Ink bottles are also virtually never glassmaker marked...so that limits narrowing down date ranges.
The earliest hard reference I've seen is in McKearin & Wilson (1978) who noted the manufacture of "octagon" ink bottles by a New Jersey glass company in 1839. However, there are "pyramidal" octagonal inks as well as straight sided octagonal inks (Harrison's Columbian Ink during that same era)...so not sure what it is referring to. However, I'm pretty sure that umbrella inks were made by then but know of no tightly dated sites that would confirm an earlier date. The pages in McKearin & W. that cover inks is 265-269 if they want to read it more thoroughly.

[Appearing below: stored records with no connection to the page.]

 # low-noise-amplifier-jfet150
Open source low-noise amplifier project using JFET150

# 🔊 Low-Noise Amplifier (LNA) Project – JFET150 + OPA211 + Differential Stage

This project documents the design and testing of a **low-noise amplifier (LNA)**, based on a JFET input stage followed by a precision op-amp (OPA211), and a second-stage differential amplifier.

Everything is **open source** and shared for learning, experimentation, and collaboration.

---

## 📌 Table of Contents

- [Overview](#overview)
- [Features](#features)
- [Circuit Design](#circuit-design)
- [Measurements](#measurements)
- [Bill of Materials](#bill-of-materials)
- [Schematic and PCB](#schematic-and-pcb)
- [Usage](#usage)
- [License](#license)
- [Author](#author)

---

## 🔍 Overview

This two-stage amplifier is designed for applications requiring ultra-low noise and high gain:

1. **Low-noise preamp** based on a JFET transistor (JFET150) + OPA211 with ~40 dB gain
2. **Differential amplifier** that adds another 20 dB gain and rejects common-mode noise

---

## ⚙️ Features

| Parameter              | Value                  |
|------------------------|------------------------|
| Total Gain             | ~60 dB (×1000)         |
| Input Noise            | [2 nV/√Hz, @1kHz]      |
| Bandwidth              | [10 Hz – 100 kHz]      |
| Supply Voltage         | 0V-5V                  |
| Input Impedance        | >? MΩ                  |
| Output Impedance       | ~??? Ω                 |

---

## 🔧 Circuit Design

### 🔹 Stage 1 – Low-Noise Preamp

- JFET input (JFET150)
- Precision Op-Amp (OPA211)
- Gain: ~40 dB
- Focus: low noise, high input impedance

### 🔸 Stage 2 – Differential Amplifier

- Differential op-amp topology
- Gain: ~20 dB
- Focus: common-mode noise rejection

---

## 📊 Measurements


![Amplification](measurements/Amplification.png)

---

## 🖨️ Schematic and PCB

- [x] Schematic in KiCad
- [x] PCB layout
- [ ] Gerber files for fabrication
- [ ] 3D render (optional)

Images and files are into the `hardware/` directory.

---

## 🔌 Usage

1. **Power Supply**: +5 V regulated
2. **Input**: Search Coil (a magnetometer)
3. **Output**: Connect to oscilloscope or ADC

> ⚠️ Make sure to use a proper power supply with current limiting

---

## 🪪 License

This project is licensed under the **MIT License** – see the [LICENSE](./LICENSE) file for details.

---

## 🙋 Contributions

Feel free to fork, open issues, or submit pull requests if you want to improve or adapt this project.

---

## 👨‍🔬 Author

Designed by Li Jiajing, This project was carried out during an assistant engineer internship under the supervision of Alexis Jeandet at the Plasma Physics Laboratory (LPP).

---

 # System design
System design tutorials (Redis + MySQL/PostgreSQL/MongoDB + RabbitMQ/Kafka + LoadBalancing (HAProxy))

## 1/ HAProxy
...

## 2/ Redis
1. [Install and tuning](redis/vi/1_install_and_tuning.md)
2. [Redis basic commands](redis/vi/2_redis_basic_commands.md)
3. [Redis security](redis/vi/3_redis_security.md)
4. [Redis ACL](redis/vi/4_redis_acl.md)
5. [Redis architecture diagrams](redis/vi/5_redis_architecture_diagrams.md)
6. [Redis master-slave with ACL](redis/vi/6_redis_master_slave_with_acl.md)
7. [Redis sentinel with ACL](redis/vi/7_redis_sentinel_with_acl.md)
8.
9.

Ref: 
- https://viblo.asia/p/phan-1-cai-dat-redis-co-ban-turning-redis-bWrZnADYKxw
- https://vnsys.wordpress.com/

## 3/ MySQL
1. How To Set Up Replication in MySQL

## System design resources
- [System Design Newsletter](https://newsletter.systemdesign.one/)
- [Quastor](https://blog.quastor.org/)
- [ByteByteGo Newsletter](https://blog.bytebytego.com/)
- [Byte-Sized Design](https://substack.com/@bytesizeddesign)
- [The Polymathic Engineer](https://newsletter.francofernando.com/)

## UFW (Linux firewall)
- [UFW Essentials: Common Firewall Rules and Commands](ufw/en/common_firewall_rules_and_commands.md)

-----Original Message-----
From: HISTORICAL ARCHAEOLOGY [mailto:[log in to unmask]] On Behalf Of Benjamin Pykles
Sent: Monday, February 24, 2014 2:44 PM
To: [log in to unmask]
Subject: Umbrella Ink Bottles
Hello list members:
Recent excavations at a late 18th to mid-19th century domestic site in northeast Pennsylvania uncovered an isolated fragment of an amber-colored umbrella ink bottle. (I can email you a photo if you're interested). We are trying to determine the age of the bottle.
We have consulted numerous sources, including the SHA Bottle website, which says (citing Faulkner [2009]) that umbrella inks were made for a very long time, starting at least as early as 1840 to as late as 1909. But every source we have consulted seems to suggest a similar "soft" starting date, using words like "at least as early as..." or "around." Some even leave open the possibility that this style of ink bottle could have begun decades earlier than the 1840s.
Has anyone found similar umbrella ink bottles in tightly dated contexts? Is it possible that our fragment could date to the late 1820s?
Please feel free to contact me off-list.
Thank you for the help,
Ben Pykles, Ph.D.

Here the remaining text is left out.